#### Recorded data ####
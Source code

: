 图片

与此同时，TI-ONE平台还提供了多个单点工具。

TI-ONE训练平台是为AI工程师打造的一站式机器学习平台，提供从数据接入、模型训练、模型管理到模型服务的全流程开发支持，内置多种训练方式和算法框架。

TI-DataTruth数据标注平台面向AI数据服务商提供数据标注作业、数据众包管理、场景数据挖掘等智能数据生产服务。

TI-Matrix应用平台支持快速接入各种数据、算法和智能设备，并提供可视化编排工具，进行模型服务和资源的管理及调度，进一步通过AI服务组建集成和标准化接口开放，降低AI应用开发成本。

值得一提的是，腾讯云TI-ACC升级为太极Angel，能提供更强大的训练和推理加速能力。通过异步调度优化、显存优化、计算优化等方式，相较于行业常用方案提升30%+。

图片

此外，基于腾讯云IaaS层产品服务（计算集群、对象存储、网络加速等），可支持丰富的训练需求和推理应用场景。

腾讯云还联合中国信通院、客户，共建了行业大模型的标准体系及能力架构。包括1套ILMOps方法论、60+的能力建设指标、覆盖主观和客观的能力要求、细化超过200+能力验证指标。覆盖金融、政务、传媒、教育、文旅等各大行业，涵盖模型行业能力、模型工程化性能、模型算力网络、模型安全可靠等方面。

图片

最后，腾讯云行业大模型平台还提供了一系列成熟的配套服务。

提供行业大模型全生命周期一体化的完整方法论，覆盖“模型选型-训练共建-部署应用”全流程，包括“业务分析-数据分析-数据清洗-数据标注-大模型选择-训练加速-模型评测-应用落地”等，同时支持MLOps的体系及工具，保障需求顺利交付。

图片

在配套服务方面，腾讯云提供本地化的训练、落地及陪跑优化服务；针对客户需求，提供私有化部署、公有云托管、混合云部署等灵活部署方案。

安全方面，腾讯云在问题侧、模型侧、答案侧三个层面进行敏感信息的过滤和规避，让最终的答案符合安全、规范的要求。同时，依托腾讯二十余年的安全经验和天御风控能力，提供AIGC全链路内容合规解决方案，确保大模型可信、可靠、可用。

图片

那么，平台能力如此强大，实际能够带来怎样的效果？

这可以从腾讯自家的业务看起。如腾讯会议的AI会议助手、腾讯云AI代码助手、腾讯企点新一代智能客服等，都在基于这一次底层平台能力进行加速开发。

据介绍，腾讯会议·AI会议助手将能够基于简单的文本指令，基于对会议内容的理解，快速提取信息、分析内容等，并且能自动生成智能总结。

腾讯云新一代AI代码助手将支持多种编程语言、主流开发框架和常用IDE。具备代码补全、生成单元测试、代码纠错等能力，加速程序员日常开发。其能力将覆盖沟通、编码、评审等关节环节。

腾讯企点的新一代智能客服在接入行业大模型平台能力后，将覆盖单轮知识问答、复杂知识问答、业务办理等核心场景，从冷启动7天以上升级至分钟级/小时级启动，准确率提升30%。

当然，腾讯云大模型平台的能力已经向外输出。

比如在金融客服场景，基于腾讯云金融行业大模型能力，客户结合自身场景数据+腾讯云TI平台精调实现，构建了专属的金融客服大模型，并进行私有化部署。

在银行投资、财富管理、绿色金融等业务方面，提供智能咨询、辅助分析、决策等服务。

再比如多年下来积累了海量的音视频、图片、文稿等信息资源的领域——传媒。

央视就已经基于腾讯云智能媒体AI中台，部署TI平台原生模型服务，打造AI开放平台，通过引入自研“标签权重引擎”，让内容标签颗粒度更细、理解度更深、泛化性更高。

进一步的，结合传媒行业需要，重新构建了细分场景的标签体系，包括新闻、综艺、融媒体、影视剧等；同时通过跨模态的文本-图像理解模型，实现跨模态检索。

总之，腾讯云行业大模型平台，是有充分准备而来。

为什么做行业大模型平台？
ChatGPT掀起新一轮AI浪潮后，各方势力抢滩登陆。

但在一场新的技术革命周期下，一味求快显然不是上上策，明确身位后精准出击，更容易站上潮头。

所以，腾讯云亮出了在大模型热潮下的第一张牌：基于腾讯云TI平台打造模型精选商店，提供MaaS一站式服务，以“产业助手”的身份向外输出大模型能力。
####
## Work order
Reproduce all of the data exactly as given.

## Task answer
Source code

: 图片

与此同时，TI-ONE平台还提供了多个单点工具。

TI-ONE训练平台是为AI工程师打造的一站式机器学习平台，提供从数据接入、模型训练、模型管理到模型服务的全流程开发支持，内置多种训练方式和算法框架。

TI-DataTruth数据标注平台面向AI数据服务商提供数据标注作业、数据众包管理、场景数据挖掘等智能数据生产服务。

TI-Matrix应用平台支持快速接入各种数据、算法和智能设备，并提供可视化编排工具，进行模型服务和资源的管理及调度，进一步通过AI服务组建集成和标准化接口开放，降低AI应用开发成本。

值得一提的是，腾讯云TI-ACC升级为太极Angel，能提供更强大的训练和推理加速能力。通过异步调度优化、显存优化、计算优化等方式，相较于行业常用方案提升30%+。

图片

此外，基于腾讯云IaaS层产品服务（计算集群、对象存储、网络加速等），可支持丰富的训练需求和推理应用场景。

腾讯云还联合中国信通院、客户，共建了行业大模型的标准体系及能力架构。包括1套ILMOps方法论、60+的能力建设指标、覆盖主观和客观的能力要求、细化超过200+能力验证指标。覆盖金融、政务、传媒、教育、文旅等各大行业，涵盖模型行业能力、模型工程化性能、模型算力网络、模型安全可靠等方面。

图片

最后，腾讯云行业大模型平台还提供了一系列成熟的配套服务。

提供行业大模型全生命周期一体化的完整方法论，覆盖“模型选型-训练共建-部署应用”全流程，包括“业务分析-数据分析-数据清洗-数据标注-大模型选择-训练加速-模型评测-应用落地”等，同时支持MLOps的体系及工具，保障需求顺利交付。

图片

在配套服务方面，腾讯云提供本地化的训练、落地及陪跑优化服务；针对客户需求，提供私有化部署、公有云托管、混合云部署等灵活部署方案。

安全方面，腾讯云在问题侧、模型侧、答案侧三个层面进行敏感信息的过滤和规避，让最终的答案符合安全、规范的要求。同时，依托腾讯二十余年的安全经验和天御风控能力，提供AIGC全链路内容合规解决方案，确保大模型可信、可靠、可用。

图片

那么，平台能力如此强大，实际能够带来怎样的效果？

这可以从腾讯自家的业务看起。如腾讯会议的AI会议助手、腾讯云AI代码助手、腾讯企点新一代智能客服等，都在基于这一次底层平台能力进行加速开发。

据介绍，腾讯会议·AI会议助手将能够基于简单的文本指令，基于对会议内容的理解，快速提取信息、分析内容等，并且能自动生成智能总结。

腾讯云新一代AI代码助手将支持多种编程语言、主流开发框架和常用IDE。具备代码补全、生成单元测试、代码纠错等能力，加速程序员日常开发。其能力将覆盖沟通、编码、评审等关节环节。

腾讯企点的新一代智能客服在接入行业大模型平台能力后，将覆盖单轮知识问答、复杂知识问答、业务办理等核心场景，从冷启动7天以上升级至分钟级/小时级启动，准确率提升30%。

当然，腾讯云大模型平台的能力已经向外输出。

比如在金融客服场景，基于腾讯云金融行业大模型能力，客户结合自身场景数据+腾讯云TI平台精调实现，构建了专属的金融客服大模型，并进行私有化部署。

在银行投资、财富管理、绿色金融等业务方面，提供智能咨询、辅助分析、决策等服务。

再比如多年下来积累了海量的音视频、图片、文稿等信息资源的领域——传媒。

央视就已经基于腾讯云智能媒体AI中台，部署TI平台原生模型服务，打造AI开放平台，通过引入自研“标签权重引擎”，让内容标签颗粒度更细、理解度更深、泛化性更高。

进一步的，结合传媒行业需要，重新构建了细分场景的标签体系，包括新闻、综艺、融媒体、影视剧等；同时通过跨模态的文本-图像理解模型，实现跨模态检索。

总之，腾讯云行业大模型平台，是有充分准备而来。

为什么做行业大模型平台？
ChatGPT掀起新一轮AI浪潮后，各方势力抢滩登陆。

但在一场新的技术革命周期下，一味求快显然不是上上策，明确身位后精准出击，更容易站上潮头。

所以，腾讯云亮出了在大模型热潮下的第一张牌：基于腾讯云TI平台打造模型精选商店，提供MaaS一站式服务，以“产业助手”的身份向外输出大模型能力。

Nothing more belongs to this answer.